**DATA RECORDS**
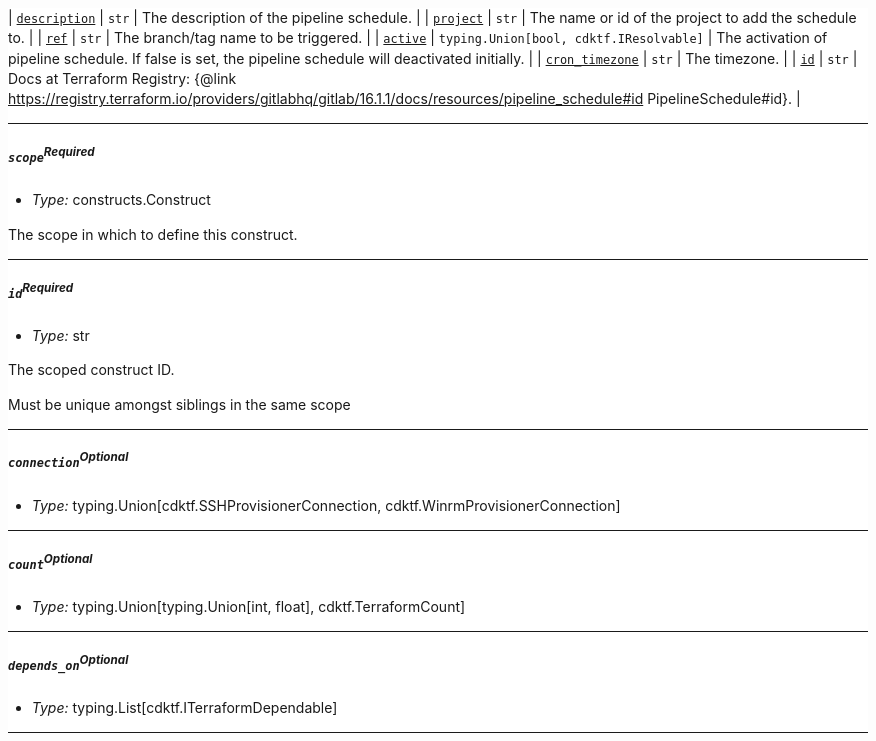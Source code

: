 | <code><a href="#@cdktf/provider-gitlab.pipelineSchedule.PipelineSchedule.Initializer.parameter.description">description</a></code> | <code>str</code> | The description of the pipeline schedule. |
| <code><a href="#@cdktf/provider-gitlab.pipelineSchedule.PipelineSchedule.Initializer.parameter.project">project</a></code> | <code>str</code> | The name or id of the project to add the schedule to. |
| <code><a href="#@cdktf/provider-gitlab.pipelineSchedule.PipelineSchedule.Initializer.parameter.ref">ref</a></code> | <code>str</code> | The branch/tag name to be triggered. |
| <code><a href="#@cdktf/provider-gitlab.pipelineSchedule.PipelineSchedule.Initializer.parameter.active">active</a></code> | <code>typing.Union[bool, cdktf.IResolvable]</code> | The activation of pipeline schedule. If false is set, the pipeline schedule will deactivated initially. |
| <code><a href="#@cdktf/provider-gitlab.pipelineSchedule.PipelineSchedule.Initializer.parameter.cronTimezone">cron_timezone</a></code> | <code>str</code> | The timezone. |
| <code><a href="#@cdktf/provider-gitlab.pipelineSchedule.PipelineSchedule.Initializer.parameter.id">id</a></code> | <code>str</code> | Docs at Terraform Registry: {@link https://registry.terraform.io/providers/gitlabhq/gitlab/16.1.1/docs/resources/pipeline_schedule#id PipelineSchedule#id}. |

---

##### `scope`<sup>Required</sup> <a name="scope" id="@cdktf/provider-gitlab.pipelineSchedule.PipelineSchedule.Initializer.parameter.scope"></a>

- *Type:* constructs.Construct

The scope in which to define this construct.

---

##### `id`<sup>Required</sup> <a name="id" id="@cdktf/provider-gitlab.pipelineSchedule.PipelineSchedule.Initializer.parameter.id"></a>

- *Type:* str

The scoped construct ID.

Must be unique amongst siblings in the same scope

---

##### `connection`<sup>Optional</sup> <a name="connection" id="@cdktf/provider-gitlab.pipelineSchedule.PipelineSchedule.Initializer.parameter.connection"></a>

- *Type:* typing.Union[cdktf.SSHProvisionerConnection, cdktf.WinrmProvisionerConnection]

---

##### `count`<sup>Optional</sup> <a name="count" id="@cdktf/provider-gitlab.pipelineSchedule.PipelineSchedule.Initializer.parameter.count"></a>

- *Type:* typing.Union[typing.Union[int, float], cdktf.TerraformCount]

---

##### `depends_on`<sup>Optional</sup> <a name="depends_on" id="@cdktf/provider-gitlab.pipelineSchedule.PipelineSchedule.Initializer.parameter.dependsOn"></a>

- *Type:* typing.List[cdktf.ITerraformDependable]

---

**WORK TO COMPLETE**
Gather every line from the listing above in which the word "Optional" appears.

**RESULT**
##### `connection`<sup>Optional</sup> <a name="connection" id="@cdktf/provider-gitlab.pipelineSchedule.PipelineSchedule.Initializer.parameter.connection"></a>
##### `count`<sup>Optional</sup> <a name="count" id="@cdktf/provider-gitlab.pipelineSchedule.PipelineSchedule.Initializer.parameter.count"></a>
##### `depends_on`<sup>Optional</sup> <a name="depends_on" id="@cdktf/provider-gitlab.pipelineSchedule.PipelineSchedule.Initializer.parameter.dependsOn"></a>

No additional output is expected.